Segundo o Ministério da Saúde do Líbano, desde outubro de 2023, ataques israelenses provocaram a morte de 2.822 pessoas no território libanês. Quase 13 mil ficaram feridas.

¨      Hezbollah diz não ter intenção de pedir cessar-fogo, 'não importa quanto tempo dure a guerra'

O movimento Hezbollah do Líbano não pretende pedir nenhum cessar-fogo e está pronto para continuar resistindo a Israel pelo tempo que for necessário, disse o novo secretário-geral do movimento, Naim Qassem, em primeiro discurso após a nomeação.

"Se Israel pedir um cessar-fogo, nós vamos concordar, mas somente em nossos termos. Não vamos pedir um cessar-fogo, não importa quanto tempo dure a guerra", disse Qassem.

O líder da resistência sugeriu que o comando israelense retirasse suas forças do território libanês para salvar a vida dos soldados israelenses.

Caso contrário, disse ele, o número de mortos e feridos entre os soldados israelenses continuará a aumentar.

Qassem garantiu que o movimento libanês tem um número suficiente de comandantes experientes e treinados, prontos para assumir posições de liderança.

Além disso, há um número suficiente de combatentes na linha de frente para continuar lutando contra as tropas israelense e para atacar o território de Israel, desafiando o domínio total dos céus pela Força Aérea de Israel.

Ele acrecentou que o movimento seguirá apoiando Gaza, enfrentando assim "a ameaça israelense a toda a região".

"A guerra atual é um projeto significativo na região, ela não se limita ao Líbano ou à Faixa de Gaza, mas é uma guerra mais ampla que visa à eliminação completa da resistência."

O Exército israelense vem conduzindo uma operação terrestre contra as forças do movimento Hezbollah no sul do Líbano desde 1º de outubro e continua o bombardeio aéreo do país.

Milhares de pessoas, incluindo líderes do movimento, já foram mortas e mais de um milhão se tornaram refugiadas.

Apesar das perdas, inclusive de comandantes, o Hezbollah está lutando em terra e segue disparando foguetes contra o território israelense.

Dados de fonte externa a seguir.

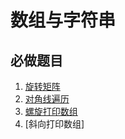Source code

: # 数组与字符串

## 必做题目

1. [旋转矩阵](https://leetcode-cn.com/leetbook/read/array-and-string/clpgd/)
2. [对角线遍历](https://leetcode-cn.com/leetbook/read/array-and-string/cuxq3/)
3. [螺旋打印数组](https://leetcode-cn.com/problems/shun-shi-zhen-da-yin-ju-zhen-lcof/)
4. [斜向打印数组]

<><> Israel diz que resta ao Hezbollah cerca de 20% da capacidade de lançamento de mísseis e foguetes

O ministro da Defesa de Israel, Yoav Gallant, estimou nesta terça-feira (29) que as capacidades remanescentes de mísseis do movimento libanês Hezbollah são de cerca de 20% após quase um mês da ofensiva no país. Mais de 2,5 mil pessoas já morreram na região por conta dos bombardeios.

"As conquistas das Forças de Defesa de Israel [FDI] no Líbano são extremamente impressionantes. Eliminamos a cadeia de comando e controle do Hezbollah, e estimo que a capacidade de mísseis e foguetes que eles têm agora está em 20%", disse Gallant.

Em 1º de outubro, Israel iniciou uma operação terrestre contra o Hezbollah no sul do Líbano, enquanto continua com ataques aéreos e de foguetes desde a escalada do conflito armado na Faixa de Gaza. O número de mortos no Líbano devido aos ataques israelenses ultrapassou 2.500 pessoas.

Chamas se formam após ataque aéreo israelense nos subúrbios ao sul de Beirute.

Em meio ao conflito, a Organização das Nações Unidas (ONU) afirmou que as forças de paz que atuam no Líbano foram alvo de diversos ataques israelenses durante a operação no país.

Já Israel afirma que seu principal objetivo é criar condições para o retorno de 60 mil residentes que fugiram da insegurança no norte do país, próximo à fronteira.